Derap kaki rombongan bocah selalu menjadi gaduh setiap kali lewat di depan Pondok Bianglala. Dengan wajah cemas, mereka berlari tunggang langgang, entah kenapa.
Tampak dari luar, kostan Ale ini memang nyeremin. Memang sih arsitektur gaya lama masih dilestarikan oleh pemilik kost yang konon punya darah ningrat. Tengok saja langit-langit yang tinggi menjulang hingga ornamen pintu dan jendela kayu warna coklat.

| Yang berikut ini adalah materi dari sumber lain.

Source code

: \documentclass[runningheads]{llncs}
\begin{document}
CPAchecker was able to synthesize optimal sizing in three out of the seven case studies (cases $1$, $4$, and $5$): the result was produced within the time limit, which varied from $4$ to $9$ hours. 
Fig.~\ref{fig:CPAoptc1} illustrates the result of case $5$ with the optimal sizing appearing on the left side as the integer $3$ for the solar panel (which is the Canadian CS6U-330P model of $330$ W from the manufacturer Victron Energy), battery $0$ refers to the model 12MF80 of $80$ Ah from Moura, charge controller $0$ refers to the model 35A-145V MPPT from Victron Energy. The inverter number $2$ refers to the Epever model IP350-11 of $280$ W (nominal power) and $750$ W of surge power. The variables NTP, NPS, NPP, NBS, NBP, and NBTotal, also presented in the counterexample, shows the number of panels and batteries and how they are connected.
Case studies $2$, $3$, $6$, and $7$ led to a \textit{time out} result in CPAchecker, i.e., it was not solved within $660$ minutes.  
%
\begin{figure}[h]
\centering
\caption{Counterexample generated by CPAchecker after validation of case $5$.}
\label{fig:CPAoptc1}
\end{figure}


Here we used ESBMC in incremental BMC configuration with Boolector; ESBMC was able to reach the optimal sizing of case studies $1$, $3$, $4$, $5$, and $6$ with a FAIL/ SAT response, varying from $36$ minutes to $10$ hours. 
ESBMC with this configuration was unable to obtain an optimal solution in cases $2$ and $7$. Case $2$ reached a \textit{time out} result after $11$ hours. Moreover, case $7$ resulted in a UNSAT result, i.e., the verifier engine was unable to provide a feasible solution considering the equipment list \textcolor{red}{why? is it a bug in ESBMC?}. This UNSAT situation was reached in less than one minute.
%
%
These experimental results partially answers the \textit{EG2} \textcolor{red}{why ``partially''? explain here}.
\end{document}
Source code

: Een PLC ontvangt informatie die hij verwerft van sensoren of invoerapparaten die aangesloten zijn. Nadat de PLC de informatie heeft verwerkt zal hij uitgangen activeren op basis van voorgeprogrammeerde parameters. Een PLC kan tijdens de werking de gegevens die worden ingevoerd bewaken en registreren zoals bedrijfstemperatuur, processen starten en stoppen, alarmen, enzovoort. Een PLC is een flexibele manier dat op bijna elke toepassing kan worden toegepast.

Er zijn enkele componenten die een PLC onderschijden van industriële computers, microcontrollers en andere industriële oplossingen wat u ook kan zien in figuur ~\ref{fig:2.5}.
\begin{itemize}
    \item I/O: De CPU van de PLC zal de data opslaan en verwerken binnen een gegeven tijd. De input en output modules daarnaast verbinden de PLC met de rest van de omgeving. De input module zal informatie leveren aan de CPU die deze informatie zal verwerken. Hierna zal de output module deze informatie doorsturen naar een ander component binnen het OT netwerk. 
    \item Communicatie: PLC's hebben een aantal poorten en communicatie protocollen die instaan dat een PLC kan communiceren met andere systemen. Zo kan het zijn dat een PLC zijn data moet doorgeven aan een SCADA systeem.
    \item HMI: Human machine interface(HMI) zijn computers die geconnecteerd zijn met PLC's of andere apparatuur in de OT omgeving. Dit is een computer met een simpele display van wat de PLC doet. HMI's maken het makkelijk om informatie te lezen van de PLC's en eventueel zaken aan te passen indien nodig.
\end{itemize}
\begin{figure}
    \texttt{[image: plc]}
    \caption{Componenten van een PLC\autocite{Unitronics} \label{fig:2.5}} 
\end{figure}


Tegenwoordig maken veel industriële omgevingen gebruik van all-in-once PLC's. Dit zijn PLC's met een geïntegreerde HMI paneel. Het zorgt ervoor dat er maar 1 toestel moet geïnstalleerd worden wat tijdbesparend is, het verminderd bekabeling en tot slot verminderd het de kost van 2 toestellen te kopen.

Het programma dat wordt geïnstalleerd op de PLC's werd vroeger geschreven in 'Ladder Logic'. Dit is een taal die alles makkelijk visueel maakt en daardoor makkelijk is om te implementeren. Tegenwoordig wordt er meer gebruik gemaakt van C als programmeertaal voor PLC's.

Ditambah rimbunnya pohon rambutan di pekarangan bisa membuat bulu kuduk siapapun berdiri, apalagi jika Bono menclok di atasnya malem-malem. Kaya Barusan.
Di ruang tamu, jam kayu jati segede gaban Selalu berdentang tepat pukul 12 malam maupun siang. Enggak ada satu pun teman kampus Ale yang mau nginep di Bianglala. Selain takut, ya karena di kamar Ale gak pernah ada makanan.
Kalau Ale sih betah banget tinggal di sini, karena Bianglala mengingatkan dia pada rumah keluarganya yang udah disita Bank setelah usaha si Ayah bangkrut. Hal lain yang bikin Ale betah karena harga sewanya relatif murah daripada kostan lainnya di deket kampus.
Tapi, seperti namanya bianglala alias pelangi. Kelakuan penghuni di kostan milik Pak Ali sama Bu Halimah ini juga memang warna-warni.
"Apihhhh... jemurannya udah diangkat belum?! Mendung ini Pihhhh...." teriak Ibu Halimah seraya gak melacurkan matanya selain dari televisi.
Kontan Pak Ali yang baru aja beres cuci piring langsung ngacir ke lantai dua dengan busa masih menempel di kumisnya. Curiga dimakan itu sabun.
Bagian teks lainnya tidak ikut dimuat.